Si le terrain est complètement nu, le décor végétal està créer de toute pièce. C'est toute une méthode d'agronomie arboricole et végétale qu'il s'agit d'appliquer en ce cas: contrôler de très près les qualités du sol pour connaître les espèces susceptibles de prospérer, noter l’humidité relative de certaines parties, recueillir les indications fournies par les photos d'avion ainsi que certains détails topographiques, étudier l'orientation, les vents dominants et les micro-climats, facteurs hostiles ou favorables à tel type de végétation.
Ces efforts complexes mueraient à grandpeine l'architecte en ingénieur-agronome s'il n'était fort heureusement aidé par la présence de la végétation voisine. Tout lui commande de ne pas s’écarter des éléments qui vivent à proximité. Leur présence est une garantie d'adoption séculaire. Certes, une étude pédologique éventuelle peut permettre d’entrouvrir davantage l'éventail végétal d’un sol. Il faut néanmoins rester prudent et n’adopter que très accidentellement les essences non autochtones.
On ne peut guère minimiser le rôle des plantations dans une composition. Sans en être l'élément dominant, leur rôle multivalent, protéiforme, en fait, dans une œuvre de ce genre, l'auxiliaire le plus précieux: elles permettent d’harmoniser des données parfois contradictoires : suggestions du terrain, nécessité des routes, respect des perspectives, localisation des bâtiments.
Elles jouent souvent les bonnes fées qui pallient les disgrâces natales; elles ne doivent jamais être perdues de vue, dans leur état comme dans leur devenir. L'expérience nous conduit à décomposer en trois phases l'étude des plantations.
Au stade de l'avant-projet, il faut, semblet-il, penser en trois dimensions, avec, en outre, l’adjuvant de la couleur, le problème des plantations, afin de le replacer dans la vision générale de la composition. Critère architectural beaucoup plus qu’agronomique, bien entendu, mais qui correspond au panorama optique d'un homme debout dont le regard, comme devant une maquette, distingue les plans qui laissent passer la vue, ceux qui imposent des obstacles, ceux qui peuvent ménager des transparences.
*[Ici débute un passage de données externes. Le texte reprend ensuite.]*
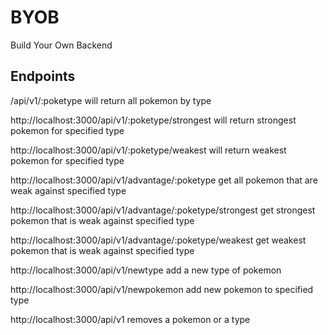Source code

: # BYOB
Build Your Own Backend

## Endpoints
/api/v1/:poketype
will return all pokemon by type

http://localhost:3000/api/v1/:poketype/strongest
will return strongest pokemon for specified type

http://localhost:3000/api/v1/:poketype/weakest
will return weakest pokemon for specified type

http://localhost:3000/api/v1/advantage/:poketype
get all pokemon that are weak against specified type

http://localhost:3000/api/v1/advantage/:poketype/strongest
get strongest pokemon that is weak against specified type

http://localhost:3000/api/v1/advantage/:poketype/weakest
get weakest pokemon that is weak against specified type

http://localhost:3000/api/v1/newtype
add a new type of pokemon

http://localhost:3000/api/v1/newpokemon
add new pokemon to specified type


http://localhost:3000/api/v1
removes a pokemon or a type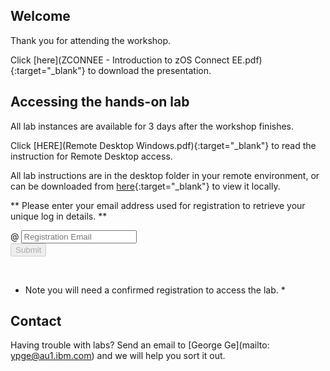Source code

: <script src="https://ajax.googleapis.com/ajax/libs/jquery/3.1.0/jquery.min.js"></script>
<script src="./core-min.js"></script>
<script src="./md5-min.js"></script>
<script src="./wildfire-labs.js"></script>
<link href="https://cdn.jsdelivr.net/npm/bootstrap@5.1.0/dist/css/bootstrap.min.css" rel="stylesheet" integrity="sha384-KyZXEAg3QhqLMpG8r+8fhAXLRk2vvoC2f3B09zVXn8CA5QIVfZOJ3BCsw2P0p/We" crossorigin="anonymous">

## Welcome

Thank you for attending the workshop. 
  
Click [here](ZCONNEE - Introduction to zOS Connect EE.pdf){:target="_blank"} to download the presentation.
  
## Accessing the hands-on lab
  
All lab instances are available for 3 days after the workshop finishes.
  
Click [HERE](Remote Desktop Windows.pdf){:target="_blank"} to read the instruction for Remote Desktop access.
  
All lab instructions are in the desktop folder in your remote environment, or can be downloaded from [here](https://github.com/ibm-wsc/zCONNEE-Wildfire-Workshop){:target="_blank"} to view it locally.
  
** Please enter your email address used for registration to retrieve your unique log in details. **
<form onsubmit="return false;">
<div class="input-group mb-3 col-6">
<span class="input-group-text" id="basic-addon1">@</span>
<input type="email" class="form-control" placeholder="Registration Email" aria-label="Email" aria-describedby="basic-addon1" id="registration-email" maxlength="50" required oninput="validate();">
</div>
<div class="col-6">
<button id="btn-submit" class="btn btn-primary" type="submit" onclick="getLab(document.getElementById('registration-email').value)" disabled>Submit</button>
</div>
</form>
<div id="lab" class=".container .text-monospace">
<br>
  
* Note you will need a confirmed registration to access the lab. *
  
</div>
  
## Contact
  
Having trouble with labs? Send an email to [George Ge](mailto: ypge@au1.ibm.com) and we will help you sort it out.
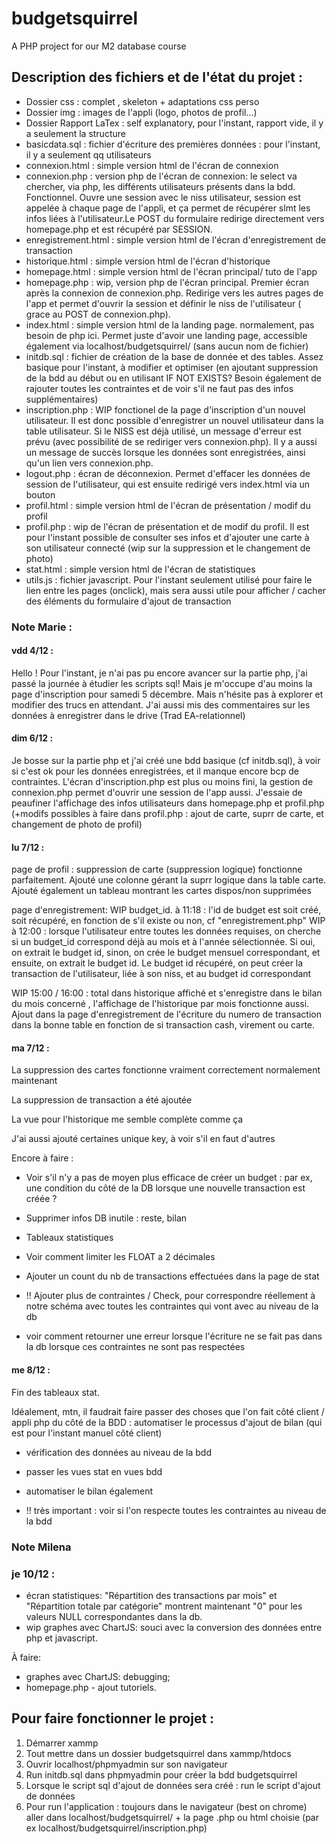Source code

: # budgetsquirrel
A PHP project for our M2 database course

## Description des fichiers et de l'état du projet : 

- Dossier css : complet , skeleton + adaptations css perso
- Dossier img : images de l'appli (logo, photos de profil...)
- Dossier Rapport LaTex : self explanatory, pour l'instant, rapport vide, il y a seulement la structure
- basicdata.sql : fichier d'écriture des premières données : pour l'instant, il y a seulement qq utilisateurs
- connexion.html : simple version html de l'écran de connexion
- connexion.php : version php de l'écran de connexion:  le select va chercher, via php, les différents utilisateurs présents dans la bdd. Fonctionnel. Ouvre une session avec le niss utilisateur, session est appelée à chaque page de l'appli, et ça permet de récupérer slmt les infos liées à l'utilisateur.Le POST du formulaire redirige directement vers homepage.php et est récupéré par SESSION.
- enregistrement.html : simple version html de l'écran d'enregistrement de transaction
- historique.html : simple version html de l'écran d'historique
- homepage.html : simple version html de l'écran principal/ tuto de l'app
- homepage.php : wip, version php de l'écran principal. Premier écran après la connexion de connexion.php. Redirige vers les autres pages de l'app et permet d'ouvrir la session et définir le niss de l'utilisateur ( grace au POST de connexion.php).
- index.html : simple version html de la landing page. normalement, pas besoin de php ici. Permet juste d'avoir une landing page, accessible également via localhost/budgetsquirrel/ (sans aucun nom de fichier)
- initdb.sql : fichier de création de la base de donnée et des tables. Assez basique pour l'instant, à modifier et optimiser (en ajoutant suppression de la bdd au début ou en utilisant IF NOT EXISTS? Besoin également de rajouter toutes les contraintes et de voir s'il ne faut pas des infos supplémentaires)
- inscription.php : WIP fonctionel de la page d'inscription d'un nouvel utilisateur. Il est donc possible d'enregistrer un nouvel utilisateur dans la table utilisateur. Si le NISS est déjà utilisé, un message d'erreur est prévu (avec possibilité de se rediriger vers connexion.php). Il y a aussi un message de succès lorsque les données sont enregistrées, ainsi qu'un lien vers connexion.php.
- logout.php : écran de déconnexion. Permet d'effacer les données de session de l'utilisateur, qui est ensuite redirigé vers index.html via un bouton
- profil.html : simple version html de l'écran de présentation / modif du profil
- profil.php : wip de l'écran de présentation et de modif du profil. Il est pour l'instant possible de consulter ses infos et d'ajouter une carte à son utilisateur connecté (wip sur la suppression et le changement de photo)
- stat.html : simple version html de l'écran de statistiques
- utils.js : fichier javascript. Pour l'instant seulement utilisé pour faire le lien entre les pages (onclick), mais sera aussi utile pour afficher / cacher des éléments du formulaire d'ajout de transaction

### Note Marie : 

#### vdd 4/12 : 
Hello ! Pour l'instant, je n'ai pas pu encore avancer sur la partie php, j'ai passé la journée à étudier les scripts sql! Mais je m'occupe d'au moins la page d'inscription pour samedi 5 décembre. Mais n'hésite pas à explorer et modifier des trucs en attendant. J'ai aussi mis des commentaires sur les données à enregistrer dans le drive (Trad EA-relationnel)

#### dim 6/12 : 

Je bosse sur la partie php et j'ai créé une bdd basique (cf initdb.sql), à voir si c'est ok pour les données enregistrées, et il manque encore bcp de contraintes. L'écran d'inscription.php est plus ou moins fini, la gestion de connexion.php permet d'ouvrir une session de l'app aussi. J'essaie de peaufiner l'affichage des infos utilisateurs dans homepage.php et profil.php (+modifs possibles à faire dans profil.php : ajout de carte, suprr de carte, et changement de photo de profil)

#### lu 7/12 : 

page de profil : suppression de carte (suppression logique) fonctionne parfaitement. Ajouté une colonne gérant la suprr logique dans la table carte. Ajouté également un tableau montrant les cartes dispos/non supprimées

page d'enregistrement: WIP budget_id. à 11:18 : l'id de budget est soit créé, soit récupéré, en fonction de s'il existe ou non, cf "enregistrement.php"
WIP à 12:00 : lorsque l'utilisateur entre toutes les données requises, on cherche si un budget_id correspond déjà au mois et à l'année sélectionnée. Si oui, on extrait le budget id, sinon, on crée le budget mensuel correspondant, et ensuite, on extrait le budget id. Le budget id récupéré, on peut créer la transaction de l'utilisateur, liée à son niss, et au budget id correspondant

WIP 15:00 / 16:00 : total dans historique affiché et s'enregistre dans le bilan du mois concerné , l'affichage de l'historique par mois fonctionne aussi. Ajout dans la page d'enregistrement de l'écriture du numero de transaction dans la bonne table en fonction de si transaction cash, virement ou carte.


#### ma 7/12 : 

La suppression des cartes fonctionne vraiment correctement normalement maintenant

La suppression de transaction a été ajoutée

La vue pour l'historique me semble complète comme ça

J'ai aussi ajouté certaines unique key, à voir s'il en faut d'autres

Encore à faire : 
- Voir s'il n'y a pas de moyen plus efficace de créer un budget : par ex, une condition du côté de la DB lorsque une nouvelle transaction est créée ?
- Supprimer infos DB inutile : reste, bilan

- Tableaux statistiques 

- Voir comment limiter les FLOAT a 2 décimales

- Ajouter un count du nb de transactions effectuées dans la page de stat

- !! Ajouter plus de contraintes / Check, pour correspondre réellement à notre schéma avec toutes les contraintes qui vont avec au niveau de la db

- voir comment retourner une erreur lorsque l'écriture ne se fait pas dans la db lorsque ces contraintes ne sont pas respectées

#### me 8/12 : 

Fin des tableaux stat.

Idéalement, mtn, il faudrait faire passer des choses que l'on fait côté client / appli php du côté de la BDD : 
automatiser le processus d'ajout de bilan (qui est pour l'instant manuel côté client)

+ vérification des données au niveau de la bdd

+ passer les vues stat en vues bdd

+ automatiser le bilan également

+ !! très important : voir si l'on respecte toutes les contraintes au niveau de la bdd


### Note Milena

### je 10/12 :

- écran statistiques: "Répartition des transactions par mois" et "Répartition totale par catégorie" montrent maintenant "0" pour les valeurs NULL correspondantes dans la db. 
- wip graphes avec ChartJS: souci avec la conversion des données entre php et javascript.

À faire: 
- graphes avec ChartJS: debugging;
- homepage.php - ajout tutoriels.

## Pour faire fonctionner le projet : 
1. Démarrer xammp
2. Tout mettre dans un dossier budgetsquirrel dans xammp/htdocs
3. Ouvrir localhost/phpmyadmin sur son navigateur
4. Run initdb.sql dans phpmyadmin pour créer la bdd budgetsquirrel
5. Lorsque le script sql d'ajout de données sera créé : run le script d'ajout de données
5. Pour run l'application : toujours dans le navigateur (best on chrome) aller dans localhost/budgetsquirrel/ + la page .php ou html choisie (par ex localhost/budgetsquirrel/inscription.php)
Au moment de dresser le projet, il faut préparer avec un spécialiste une première sélection des essences qui figurera au devis descriptif et qui concrétisera les futures plantations.
Enfin, lors de l'exécution, et après échange de vues avec le représentant de l'entreprise, intervient le choix définitif des essences, prélude à la soumission par l’entreprise de plans partiels où les implantations végétales sont assignées à paraître suivant l’identité et le terme choisis.
On comprendra l'intérêt de cette démarche progressive si l’on songe aux difficultés qu'il y a à respecter les intentions originelles du compositeur tout en tenant compte des besoins particuliers du cimetière et — gageure peut-être pour le romantisme allemand — de certaines incompatibilités entre les tombes et les arbres. Il ne s’agit pas de futilités comme on pourrait être tenté de le croire. Examinons-en le détail. Les époques de floraison peuvent jouer un rôle: simultanéité ou décalage ont leurs avantages respectifs. La hauteur des branches favorise ou annihile tel genre d’effets : branches élevées pour recherches de transparences ou de cheminements ombragés, branches basses accusant en creux, par réflexion, les surfaces lisses, à peine ondoyantes des bassins, des étangs ou gainant de verdure les eaux des fontaines.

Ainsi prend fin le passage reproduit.